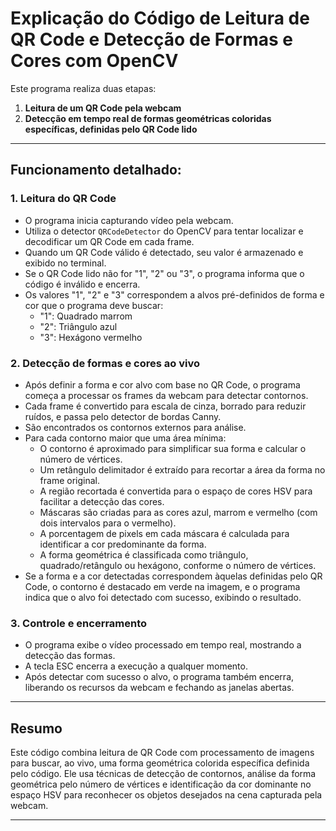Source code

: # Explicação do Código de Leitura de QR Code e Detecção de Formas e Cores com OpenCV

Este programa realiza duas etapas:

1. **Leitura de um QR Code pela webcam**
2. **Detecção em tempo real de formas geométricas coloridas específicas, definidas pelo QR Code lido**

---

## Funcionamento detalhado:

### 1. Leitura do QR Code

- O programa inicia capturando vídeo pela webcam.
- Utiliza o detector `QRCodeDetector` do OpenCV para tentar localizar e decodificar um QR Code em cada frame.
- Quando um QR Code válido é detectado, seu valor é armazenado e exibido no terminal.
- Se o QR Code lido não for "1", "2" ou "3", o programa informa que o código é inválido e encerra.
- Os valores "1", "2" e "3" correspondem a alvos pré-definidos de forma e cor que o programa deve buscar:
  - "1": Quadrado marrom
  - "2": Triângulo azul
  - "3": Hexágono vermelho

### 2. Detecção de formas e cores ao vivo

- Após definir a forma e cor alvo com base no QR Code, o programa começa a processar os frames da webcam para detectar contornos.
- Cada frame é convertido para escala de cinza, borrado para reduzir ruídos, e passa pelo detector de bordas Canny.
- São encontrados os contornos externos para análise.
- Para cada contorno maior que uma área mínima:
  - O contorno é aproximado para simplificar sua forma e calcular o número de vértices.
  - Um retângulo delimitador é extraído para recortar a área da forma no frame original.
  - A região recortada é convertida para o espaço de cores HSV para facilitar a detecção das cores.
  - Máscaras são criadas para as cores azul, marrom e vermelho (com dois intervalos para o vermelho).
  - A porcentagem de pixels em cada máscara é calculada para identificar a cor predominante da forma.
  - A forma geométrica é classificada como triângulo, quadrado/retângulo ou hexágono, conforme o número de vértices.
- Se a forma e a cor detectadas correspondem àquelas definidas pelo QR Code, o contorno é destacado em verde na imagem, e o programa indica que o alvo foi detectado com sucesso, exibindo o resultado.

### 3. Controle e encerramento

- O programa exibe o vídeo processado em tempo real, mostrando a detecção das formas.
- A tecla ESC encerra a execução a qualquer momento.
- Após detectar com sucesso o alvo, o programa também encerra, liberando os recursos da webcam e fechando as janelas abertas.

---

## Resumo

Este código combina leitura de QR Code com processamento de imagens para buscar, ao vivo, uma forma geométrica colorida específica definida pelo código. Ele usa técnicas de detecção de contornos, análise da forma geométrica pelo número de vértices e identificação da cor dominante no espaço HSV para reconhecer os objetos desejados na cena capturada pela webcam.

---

> WORK INSTRUCTIONS
Extract every line containing the string "retângulo" from the data above.

> PROBLEM SOLUTION
  - Um retângulo delimitador é extraído para recortar a área da forma no frame original.
  - A forma geométrica é classificada como triângulo, quadrado/retângulo ou hexágono, conforme o número de vértices.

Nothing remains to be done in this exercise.